Алиенора Аквитанская. Непокорная королева | страница 73
«Как же так! Король судит прелата и низлагает его? Ужель возможно такое? Ведь я такой же король в своем королевстве, как английский король — в своем, и все же не в моей власти лишать сана даже самого мелкого клирика в моих землях»[177].
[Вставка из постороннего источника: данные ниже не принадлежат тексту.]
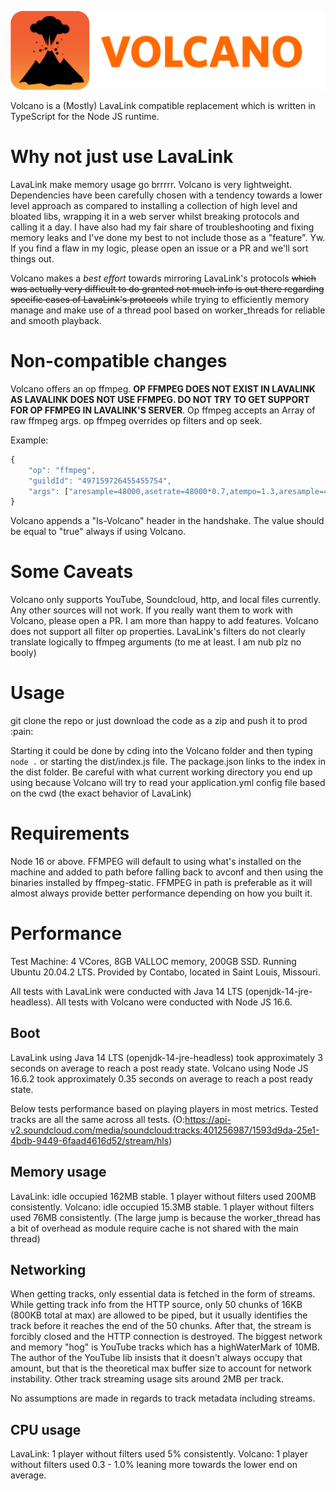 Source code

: ![Volcano's icon, a cartoon style volcano eruption with the text "volcano".](./images/volcano-icon.png)

Volcano is a (Mostly) LavaLink compatible replacement which is written in TypeScript for the Node JS runtime.

# Why not just use LavaLink
LavaLink make memory usage go brrrrr. Volcano is very lightweight. Dependencies have been carefully chosen with a tendency towards a lower level approach as compared to installing a collection of high level and bloated libs, wrapping it in a web server whilst breaking protocols and calling it a day. I have also had my fair share of troubleshooting and fixing memory leaks and I've done my best to not include those as a "feature". Yw. If you find a flaw in my logic, please open an issue or a PR and we'll sort things out.

Volcano makes a *best effort* towards mirroring LavaLink's protocols ~~which was actually very difficult to do granted not much info is out there regarding specific cases of LavaLink's protocols~~ while trying to efficiently memory manage and make use of a thread pool based on worker_threads for reliable and smooth playback.

# Non-compatible changes
Volcano offers an op ffmpeg. **OP FFMPEG DOES NOT EXIST IN LAVALINK AS LAVALINK DOES NOT USE FFMPEG. DO NOT TRY TO GET SUPPORT FOR OP FFMPEG IN LAVALINK'S SERVER**. Op ffmpeg accepts an Array of raw ffmpeg args. op ffmpeg overrides op filters and op seek.

Example:
```js
{
	"op": "ffmpeg",
	"guildId": "497159726455455754",
	"args": ["aresample=48000,asetrate=48000*0.7,atempo=1.3,aresample=48000"]
}
```

Volcano appends a "Is-Volcano" header in the handshake. The value should be equal to "true" always if using Volcano.

# Some Caveats
Volcano only supports YouTube, Soundcloud, http, and local files currently. Any other sources will not work. If you really want them to work with Volcano, please open a PR. I am more than happy to add features.
Volcano does not support all filter op properties. LavaLink's filters do not clearly translate logically to ffmpeg arguments (to me at least. I am nub plz no booly)

# Usage
git clone the repo or just download the code as a zip and push it to prod :pain:

Starting it could be done by cding into the Volcano folder and then typing `node .` or starting the dist/index.js file. The package.json links to the index in the dist folder.
Be careful with what current working directory you end up using because Volcano will try to read your application.yml config file based on the cwd (the exact behavior of LavaLink)

# Requirements
Node 16 or above.
FFMPEG will default to using what's installed on the machine and added to path before falling back to avconf and then using the binaries installed by ffmpeg-static.
FFMPEG in path is preferable as it will almost always provide better performance depending on how you built it.

# Performance
Test Machine: 4 VCores, 8GB VALLOC memory, 200GB SSD. Running Ubuntu 20.04.2 LTS. Provided by Contabo, located in Saint Louis, Missouri.

All tests with LavaLink were conducted with Java 14 LTS (openjdk-14-jre-headless).
All tests with Volcano were conducted with Node JS 16.6.

## Boot
LavaLink using Java 14 LTS (openjdk-14-jre-headless) took approximately 3 seconds on average to reach a post ready state.
Volcano using Node JS 16.6.2 took approximately 0.35 seconds on average to reach a post ready state.

Below tests performance based on playing players in most metrics.
Tested tracks are all the same across all tests. (O:https://api-v2.soundcloud.com/media/soundcloud:tracks:401256987/1593d9da-25e1-4bdb-9449-6faad4616d52/stream/hls)

## Memory usage
LavaLink:
idle occupied 162MB stable.
1 player without filters used 200MB consistently.
Volcano:
idle occupied 15.3MB stable.
1 player without filters used 76MB consistently. (The large jump is because the worker_thread has a bit of overhead as module require cache is not shared with the main thread)

## Networking
When getting tracks, only essential data is fetched in the form of streams. While getting track info from the HTTP source, only 50 chunks of 16KB (800KB total at max) are allowed to be piped, but it usually identifies the track before it reaches the end of the 50 chunks. After that, the stream is forcibly closed and the HTTP connection is destroyed. The biggest network and memory "hog" is YouTube tracks which has a highWaterMark of 10MB. The author of the YouTube lib insists that it doesn't always occupy that amount, but that is the theoretical max buffer size to account for network instability. Other track streaming usage sits around 2MB per track.

No assumptions are made in regards to track metadata including streams.

## CPU usage
LavaLink:
1 player without filters used 5% consistently.
Volcano:
1 player without filters used 0.3 - 1.0% leaning more towards the lower end on average.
Между Плантагенетом и Капетингом вновь вспыхивает конфликт, тем более что в том же 1164 г. Людовик подкрепил свой союз с домами Блуа-Шампань посредством брачных союзов Марии и Алисы, двух дочерей Алиеноры. Женившись же на Адели Шампанской, король окончательно упрочил этот союз, в результате которого, кстати, он стал шурином своих собственных дочерей. В 1165 г. по ряду причин распря с Генрихом еще более осложнилась. Надо сказать, что Алиенора была косвенно замешана в этом деле. В начале мая Генрих II, находившийся в Нормандии, велел ей вместе с сыном Ричардом и дочерью Матильдой отправиться в Руан. Вскоре он покинул их, отправившись на войну с Уэльсом, после чего вернулся в Лондон и провел Рождество 1165 г. в Оксфорде. Алиенора осталась на континенте. В скором времени она обосновалась в Анжере, где в октябре на свет появилась ее последняя дочь Жанна. В это время ее первому супругу Людовику VII наконец-то повезло: двумя месяцами ранее, 22 августа, его третья жена Адель подарила ему сына, о котором он так долго молил небеса. Хронисты рассказали, с какой радостью воспринял эту весть парижский люд, а король дал выход своей радости и облегчению в следующей хартии:
«Я, Людовик, милостью Божьей король франков. С давнего времени единственным и сильным желанием всего королевства было, чтобы Господь в своей доброте и милосердии своем даровал нам наследника, способного принять скипетр и управлять королевством после нас; и сие горячее желание, заключавшееся в том, чтобы Бог пожаловал нам отпрыска лучшего пола, выражали и мы, устрашенные обилием имевшихся у нас дочерей. Поэтому, получив сего желанного наследника, мы, будучи преисполнены блаженства и радости, благодарим Бога. Поскольку неизбывное ликование проникло в самую глубь сердца нашего, когда узнали мы о сем событии, позаботились мы вознаградить гонца, принесшего нам эту новость. А посему говорим мы ныне живущим и всем, кто после нас останется, что Ожье, сержанту королевы, поспешившему объявить нам о рождении сына, в силу великой радости, вызванной столь желанной вестью, дали мы три мюи пшеницы[178], ему и его наследникам, <чтобы получал он их> ежегодно с нашего гумна Гонессы, в Сен-Реми. Дабы утвердить этот дар, приказали мы, чтобы он был подтвержден письменно, скреплен нашей печатью и подписан нашим именем»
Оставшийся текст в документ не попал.